» What is expected
Across the lines of the records below, how many have the string "template" in them? Answer with the number alone.

» Stored data
┄┄┄┄┄┄┄┄┄┄
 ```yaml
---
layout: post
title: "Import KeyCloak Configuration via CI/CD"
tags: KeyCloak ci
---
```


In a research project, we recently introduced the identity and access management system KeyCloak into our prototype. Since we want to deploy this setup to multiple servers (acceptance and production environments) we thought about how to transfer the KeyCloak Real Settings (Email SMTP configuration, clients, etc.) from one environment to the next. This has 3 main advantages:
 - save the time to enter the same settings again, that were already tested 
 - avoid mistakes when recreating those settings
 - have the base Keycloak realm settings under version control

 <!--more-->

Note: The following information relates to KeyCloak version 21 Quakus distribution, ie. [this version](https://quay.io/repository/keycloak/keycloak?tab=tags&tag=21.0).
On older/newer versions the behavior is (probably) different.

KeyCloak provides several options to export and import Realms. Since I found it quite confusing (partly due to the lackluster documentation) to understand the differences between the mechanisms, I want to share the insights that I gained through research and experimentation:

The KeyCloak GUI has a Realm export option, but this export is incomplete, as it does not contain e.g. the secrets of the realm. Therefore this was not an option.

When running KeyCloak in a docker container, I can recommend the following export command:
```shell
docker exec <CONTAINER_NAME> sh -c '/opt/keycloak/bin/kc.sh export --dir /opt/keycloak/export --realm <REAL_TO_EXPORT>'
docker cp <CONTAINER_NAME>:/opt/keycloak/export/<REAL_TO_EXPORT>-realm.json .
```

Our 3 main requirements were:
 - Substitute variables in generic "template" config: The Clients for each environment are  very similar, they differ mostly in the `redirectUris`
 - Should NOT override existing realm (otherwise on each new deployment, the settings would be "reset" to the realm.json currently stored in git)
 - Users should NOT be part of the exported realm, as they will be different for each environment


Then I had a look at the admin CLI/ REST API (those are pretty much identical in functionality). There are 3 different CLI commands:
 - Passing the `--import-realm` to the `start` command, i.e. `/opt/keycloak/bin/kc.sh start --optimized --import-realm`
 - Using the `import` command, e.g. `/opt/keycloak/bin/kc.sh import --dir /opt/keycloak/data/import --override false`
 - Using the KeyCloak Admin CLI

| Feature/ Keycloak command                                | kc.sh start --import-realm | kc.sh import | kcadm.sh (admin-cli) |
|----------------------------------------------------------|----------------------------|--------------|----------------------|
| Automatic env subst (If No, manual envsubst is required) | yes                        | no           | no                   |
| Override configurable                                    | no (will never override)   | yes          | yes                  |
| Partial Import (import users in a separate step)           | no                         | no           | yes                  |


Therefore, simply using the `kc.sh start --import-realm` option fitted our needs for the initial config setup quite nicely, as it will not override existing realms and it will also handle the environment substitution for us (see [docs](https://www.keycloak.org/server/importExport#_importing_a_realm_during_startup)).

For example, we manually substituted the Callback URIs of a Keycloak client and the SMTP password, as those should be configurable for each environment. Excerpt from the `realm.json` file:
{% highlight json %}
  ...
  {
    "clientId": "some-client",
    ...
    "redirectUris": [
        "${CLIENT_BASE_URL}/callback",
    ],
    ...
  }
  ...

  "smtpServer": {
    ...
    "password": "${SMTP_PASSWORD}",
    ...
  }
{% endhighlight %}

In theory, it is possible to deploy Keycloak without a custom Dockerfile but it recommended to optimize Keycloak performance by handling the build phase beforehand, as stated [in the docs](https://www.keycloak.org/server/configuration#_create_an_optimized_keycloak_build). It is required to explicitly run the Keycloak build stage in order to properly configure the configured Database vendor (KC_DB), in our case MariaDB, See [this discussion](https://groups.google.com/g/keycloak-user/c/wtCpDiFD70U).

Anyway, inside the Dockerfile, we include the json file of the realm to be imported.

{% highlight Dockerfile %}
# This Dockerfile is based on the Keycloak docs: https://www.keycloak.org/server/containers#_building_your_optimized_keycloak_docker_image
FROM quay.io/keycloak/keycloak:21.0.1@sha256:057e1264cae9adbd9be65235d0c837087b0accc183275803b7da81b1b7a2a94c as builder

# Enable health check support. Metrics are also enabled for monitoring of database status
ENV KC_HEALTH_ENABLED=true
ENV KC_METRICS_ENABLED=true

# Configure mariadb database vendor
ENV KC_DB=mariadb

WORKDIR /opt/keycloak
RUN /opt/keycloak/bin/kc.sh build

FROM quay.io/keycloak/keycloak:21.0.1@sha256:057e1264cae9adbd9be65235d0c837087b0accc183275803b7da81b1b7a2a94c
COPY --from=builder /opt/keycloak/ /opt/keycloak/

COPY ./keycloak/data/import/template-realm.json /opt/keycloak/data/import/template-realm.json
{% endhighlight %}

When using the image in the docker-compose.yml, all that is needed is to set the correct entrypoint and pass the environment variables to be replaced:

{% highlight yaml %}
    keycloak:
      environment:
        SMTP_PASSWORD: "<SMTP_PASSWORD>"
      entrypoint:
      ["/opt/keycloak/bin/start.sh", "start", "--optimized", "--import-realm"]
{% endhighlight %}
┄┄┄┄┄┄┄┄┄┄
» Task response
2